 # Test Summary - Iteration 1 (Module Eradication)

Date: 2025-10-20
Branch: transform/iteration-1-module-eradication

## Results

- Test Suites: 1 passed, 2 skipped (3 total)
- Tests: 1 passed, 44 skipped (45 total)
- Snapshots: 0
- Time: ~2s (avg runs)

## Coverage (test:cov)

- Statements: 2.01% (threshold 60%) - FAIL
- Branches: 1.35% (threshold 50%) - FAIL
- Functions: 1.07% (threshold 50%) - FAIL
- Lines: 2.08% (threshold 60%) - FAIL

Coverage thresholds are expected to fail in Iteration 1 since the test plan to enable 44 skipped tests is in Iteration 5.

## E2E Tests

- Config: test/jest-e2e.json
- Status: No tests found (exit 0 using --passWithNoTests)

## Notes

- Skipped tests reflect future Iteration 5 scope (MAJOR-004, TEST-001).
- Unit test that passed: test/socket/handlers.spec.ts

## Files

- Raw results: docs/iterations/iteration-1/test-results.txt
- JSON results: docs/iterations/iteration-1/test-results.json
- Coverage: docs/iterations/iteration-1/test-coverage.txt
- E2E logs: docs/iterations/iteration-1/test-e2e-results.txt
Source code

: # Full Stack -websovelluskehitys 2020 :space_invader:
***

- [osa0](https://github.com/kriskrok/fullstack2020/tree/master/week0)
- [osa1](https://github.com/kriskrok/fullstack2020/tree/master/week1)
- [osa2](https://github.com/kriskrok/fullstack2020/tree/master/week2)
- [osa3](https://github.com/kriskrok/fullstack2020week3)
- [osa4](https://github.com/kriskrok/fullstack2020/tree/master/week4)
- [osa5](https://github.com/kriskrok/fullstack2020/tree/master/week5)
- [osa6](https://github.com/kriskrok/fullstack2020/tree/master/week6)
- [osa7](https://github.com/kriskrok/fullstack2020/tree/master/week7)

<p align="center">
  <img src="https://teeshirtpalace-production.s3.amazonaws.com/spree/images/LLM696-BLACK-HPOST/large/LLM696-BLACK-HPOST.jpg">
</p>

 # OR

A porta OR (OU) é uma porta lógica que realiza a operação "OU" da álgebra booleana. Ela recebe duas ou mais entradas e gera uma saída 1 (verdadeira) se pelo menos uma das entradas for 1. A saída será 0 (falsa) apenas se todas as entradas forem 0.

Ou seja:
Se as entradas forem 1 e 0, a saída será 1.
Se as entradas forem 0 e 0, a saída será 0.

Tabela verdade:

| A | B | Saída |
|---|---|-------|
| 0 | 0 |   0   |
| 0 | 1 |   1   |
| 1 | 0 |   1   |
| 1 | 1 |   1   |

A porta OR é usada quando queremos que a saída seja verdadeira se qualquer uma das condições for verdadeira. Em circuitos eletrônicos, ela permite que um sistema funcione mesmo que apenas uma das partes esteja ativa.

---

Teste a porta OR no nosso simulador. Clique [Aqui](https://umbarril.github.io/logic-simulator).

## WHAT THE TASK ASKS:
Please retype the entries above in full, exactly as they stand.

## RESPONSE AREA:
 # Test Summary - Iteration 1 (Module Eradication)

Date: 2025-10-20
Branch: transform/iteration-1-module-eradication

## Results

- Test Suites: 1 passed, 2 skipped (3 total)
- Tests: 1 passed, 44 skipped (45 total)
- Snapshots: 0
- Time: ~2s (avg runs)

## Coverage (test:cov)

- Statements: 2.01% (threshold 60%) - FAIL
- Branches: 1.35% (threshold 50%) - FAIL
- Functions: 1.07% (threshold 50%) - FAIL
- Lines: 2.08% (threshold 60%) - FAIL

Coverage thresholds are expected to fail in Iteration 1 since the test plan to enable 44 skipped tests is in Iteration 5.

## E2E Tests

- Config: test/jest-e2e.json
- Status: No tests found (exit 0 using --passWithNoTests)

## Notes

- Skipped tests reflect future Iteration 5 scope (MAJOR-004, TEST-001).
- Unit test that passed: test/socket/handlers.spec.ts

## Files

- Raw results: docs/iterations/iteration-1/test-results.txt
- JSON results: docs/iterations/iteration-1/test-results.json
- Coverage: docs/iterations/iteration-1/test-coverage.txt
- E2E logs: docs/iterations/iteration-1/test-e2e-results.txt
Source code

: # Full Stack -websovelluskehitys 2020 :space_invader:
***

- [osa0](https://github.com/kriskrok/fullstack2020/tree/master/week0)
- [osa1](https://github.com/kriskrok/fullstack2020/tree/master/week1)
- [osa2](https://github.com/kriskrok/fullstack2020/tree/master/week2)
- [osa3](https://github.com/kriskrok/fullstack2020week3)
- [osa4](https://github.com/kriskrok/fullstack2020/tree/master/week4)
- [osa5](https://github.com/kriskrok/fullstack2020/tree/master/week5)
- [osa6](https://github.com/kriskrok/fullstack2020/tree/master/week6)
- [osa7](https://github.com/kriskrok/fullstack2020/tree/master/week7)

<p align="center">
  <img src="https://teeshirtpalace-production.s3.amazonaws.com/spree/images/LLM696-BLACK-HPOST/large/LLM696-BLACK-HPOST.jpg">
</p>

 # OR

A porta OR (OU) é uma porta lógica que realiza a operação "OU" da álgebra booleana. Ela recebe duas ou mais entradas e gera uma saída 1 (verdadeira) se pelo menos uma das entradas for 1. A saída será 0 (falsa) apenas se todas as entradas forem 0.

Ou seja:
Se as entradas forem 1 e 0, a saída será 1.
Se as entradas forem 0 e 0, a saída será 0.

Tabela verdade:

| A | B | Saída |
|---|---|-------|
| 0 | 0 |   0   |
| 0 | 1 |   1   |
| 1 | 0 |   1   |
| 1 | 1 |   1   |

A porta OR é usada quando queremos que a saída seja verdadeira se qualquer uma das condições for verdadeira. Em circuitos eletrônicos, ela permite que um sistema funcione mesmo que apenas uma das partes esteja ativa.

---

Teste a porta OR no nosso simulador. Clique [Aqui](https://umbarril.github.io/logic-simulator).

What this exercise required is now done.